Don Walter Magnoni, responsabile del Servizio per la Pastorale Sociale e il Lavoro, illustra la tappa della Professio Fidei presso la Unicredit Tower Hall, dedicata al mondo dell'economia e delle istituzioni

di Annamaria BRACCINI

Don Walter Magnoni

«Quest’anno abbiamo tentato di riflettere sulla solidarietà attraverso un percorso che proprio l’8 maggio giungerà al suo culmine nell’incontro con l’Arcivescovo nel contesto della Professio Fidei». Don Walter Magnoni, responsabile del Servizio per la Pastorale Sociale e il Lavoro, illustra così il senso complessivo del momento dedicato al mondo dell’economia, uno dei quattro ambiti che il cardinale Scola ha appunto scelto di visitare con la reliquia del Santo Chiodo. «Vorremmo dialogare con tutte le varie realtà che, all’interno della società, si adoperano per far crescere l’impresa e la coesione sociale – spiega -. Da qui, ne siamo convinti, emergerà un confronto a 360° che aiuterà a comprendere meglio la situazione presente e il futuro».
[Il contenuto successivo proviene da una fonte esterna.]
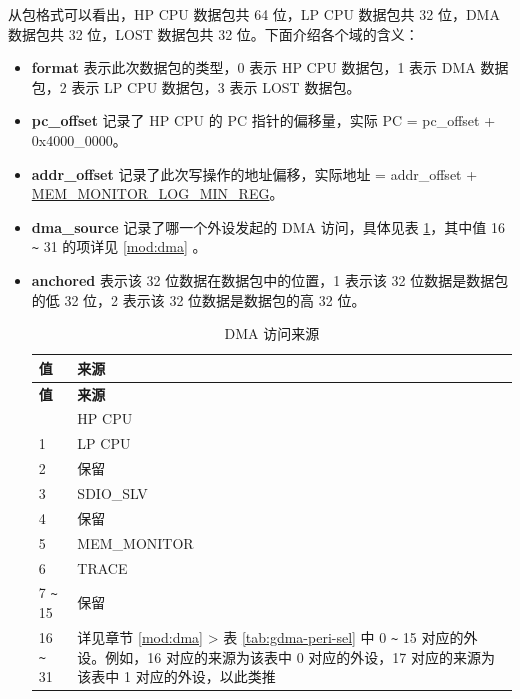 \documentclass[main\_\_CN.tex]{subfiles}
\begin{document}
从包格式可以看出，HP CPU 数据包共 64 位，LP CPU 数据包共 32 位，DMA 数据包共 32 位，LOST 数据包共 32 位。下面介绍各个域的含义：
\begin{itemize}
    \item {\bfseries format} 表示此次数据包的类型，0 表示 HP CPU 数据包，1 表示 DMA 数据包，2 表示 LP CPU 数据包，3 表示 LOST 数据包。
    \item {\bfseries pc\_offset} 记录了 HP CPU 的 PC 指针的偏移量，实际 PC = pc\_offset + 0x4000\_0000。
    \item {\bfseries addr\_offset} 记录了此次写操作的地址偏移，实际地址 = addr\_offset + \hyperref[regdesc:MEMMONITORLOGMINREG]{MEM\_MONITOR\_LOG\_MIN\_REG}。
    \item {\bfseries dma\_source} 记录了哪一个外设发起的 DMA 访问，具体见表 \ref{tab:dma_source}，其中值 16 \verb+~+ 31 的项详见 \ref{mod:dma} \textit{}。
    \item {\bfseries anchored} 表示该 32 位数据在数据包中的位置，1 表示该 32 位数据是数据包的低 32 位，2 表示该 32 位数据是数据包的高 32 位。
    
        \begin{longtable}{|l| m{8cm} |}
        \caption{DMA 访问来源}\label{tab:dma_source}
        \\\hline
        \rowcolor{lightgray}
        {\bfseries 值} & {\bfseries 来源} \\\hline
        \endfirsthead \hline \rowcolor{lightgray}
        {\bfseries 值} & {\bfseries 来源} \\\hline
        \endhead \endfoot \hline \endlastfoot
        0 & HP CPU \\\hline
        1 & LP CPU \\\hline
        2 & 保留 \\\hline
        3 & SDIO\_SLV \\\hline
        4 & 保留 \\\hline
        5 & MEM\_MONITOR \\\hline
        6 & TRACE \\\hline 
        7 \verb+~+ 15 & 保留 \\\hline
        16 \verb+~+ 31 & 详见章节 \ref{mod:dma} \textit{\nameref{mod:dma}} > 表  \ref{tab:gdma-peri-sel} 中 0 \verb+~+ 15 对应的外设。例如，16 对应的来源为该表中 0 对应的外设，17 对应的来源为该表中 1 对应的外设，以此类推 \\\hline
        \end{longtable}
\end{itemize}
\end{document}
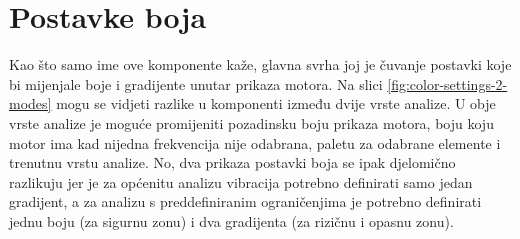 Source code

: \documentclass[times, utf8, diplomski]{fer}
\begin{document}
\section{Postavke boja} \label{color-settings-section}
Kao što samo ime ove komponente kaže, glavna svrha joj je čuvanje postavki koje bi mijenjale boje i gradijente unutar prikaza motora. Na slici \ref{fig:color-settings-2-modes} mogu se vidjeti razlike u komponenti između dvije vrste analize. U obje vrste analize je moguće promijeniti pozadinsku boju prikaza motora, boju koju motor ima kad nijedna frekvencija nije odabrana, paletu za odabrane elemente i trenutnu vrstu analize. No, dva prikaza postavki boja se ipak djelomično razlikuju jer je za općenitu analizu vibracija potrebno definirati samo jedan gradijent, a za analizu s preddefiniranim ograničenjima je potrebno definirati jednu boju (za sigurnu zonu) i dva gradijenta (za rizičnu i opasnu zonu).
\end{document}
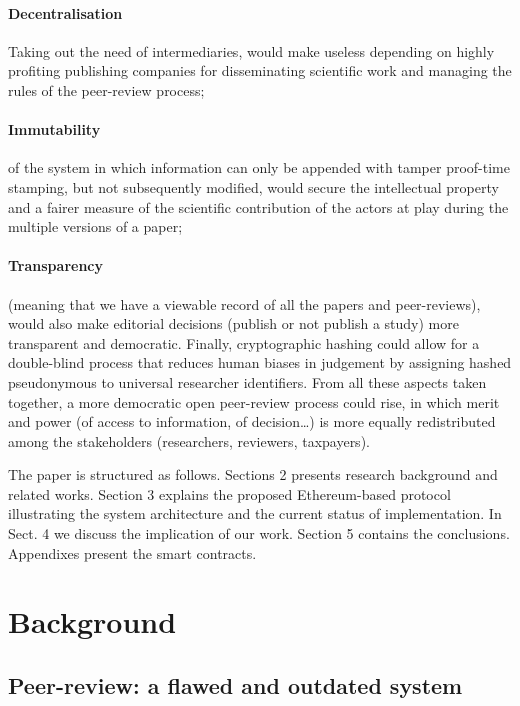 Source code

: \documentclass[runningheads]{llncs}
\begin{document}
\paragraph{Decentralisation}Taking out the need of intermediaries, would make useless depending on highly profiting publishing companies for disseminating scientific work and managing the rules of the peer-review process;
\paragraph{Immutability} of the system in which information can only be appended with tamper proof-time stamping,  but not subsequently modified, would secure the intellectual property and a fairer measure of the scientific contribution of the actors at play during the multiple versions of a paper;
\paragraph{Transparency} (meaning that we have a viewable record of all the papers and peer-reviews), would also make editorial decisions (publish or not publish a study) more transparent and democratic. Finally, cryptographic hashing could allow for a double-blind process that reduces human biases in judgement by assigning hashed pseudonymous to universal researcher identifiers. From all these aspects taken together, a more democratic open peer-review  process could rise, in which merit and power (of access to information, of decision…) is more equally redistributed among the stakeholders (researchers, reviewers, taxpayers).

\newline The paper is structured as follows. Sections 2 presents research background and related works. Section 3 explains the proposed Ethereum-based protocol illustrating the system architecture and the current status of implementation. In Sect. 4 we discuss the implication of our work. Section 5 contains the conclusions. Appendixes present the smart contracts. 

\section{Background}
\subsection{Peer-review: a flawed and outdated system}
\end{document}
Non a caso il titolo di questa terza tappa dell’Arcivescovo è «La solidarietà nel mondo dell’impresa e dell’economia. Utopia o realtà?». E anche il luogo in cui si svolgerà è molto significativo…
Infatti. Alle 17 il Cardinale arriverà presso presso la Unicredit Tower Hall (via Fratelli Castiglioni, snc – angolo via don Luigi Sturzo), in un’area metropolitana particolarmente rilevante per la riqualificazione e il rinnovamento con cui si presenta e per il significato, anche simbolico, che propone della Milano che sta nascendo. È un crocevia, al cuore della metropoli, attraversato ogni giorno da migliaia e migliaia di persone che si recano al lavoro. L’area è identificata dalla grande «guglia contemporanea» dell’edificio Unicredit, banca che ci ha messo a disposizione una sua sala. Ci pare bella ed emblematica la scelta di dialogare sul lavoro – sulle sue luci e le sue ombre – laddove sorge la torre di cui l’Arcivescovo stesso parla nella sua Lettera pastorale «Il campo è il mondo».

Come si articolerà l’evento?
Abbiamo previsto tre diversi momenti, dalle 16 alle 18.30: «Perché oggi si deve e si può parlare di solidarietà»; «La crisi come interpella e quale solidarietà chiede» e «La solidarietà come risposta per il futuro, le nuove solidarietà e le nuove reti». Ai tre diversi dibattiti che si articoleranno in sequenza, moderati dalla giornalista Adriana Santacroce, interverranno rappresentanti del mondo dell’impresa – come Assolombarda, Unicredit e Confcommercio -, delle Istituzioni – presenti ai massimi livelli Comune, Provincia di Milano e Regione Lombardia – e del sindacato. Ma parteciperanno anche espressioni di fondazioni come la Cariplo, di associazioni quali la Coldiretti, la Confartigianato, l’Api (Associazione dei Piccoli Imprenditori), che raccolgono il tessuto portante della produzione nel nostro Paese. Tutti insieme proveremo a ragionare sui possibili scenari di sviluppo d’impresa.

Il Cardinale ha parlato più volte in questi ultimi tempi di «germi di ripresa», ancora timidi, ma incoraggianti e che, come credenti, ci devono muovere a un più convinto impegno di edificazione comune. Anche in questa logica ci avviamo all’8 maggio?
Sì. In una situazione in cui la profonda sofferenza della crisi ancora morde la vita quotidiana, ciò che noi vorremmo proporre è l’individuazione di nuovi percorsi di accompagnamento alle persone, delineando al contempo forme anch’esse nuove e più sostenibili per fare impresa.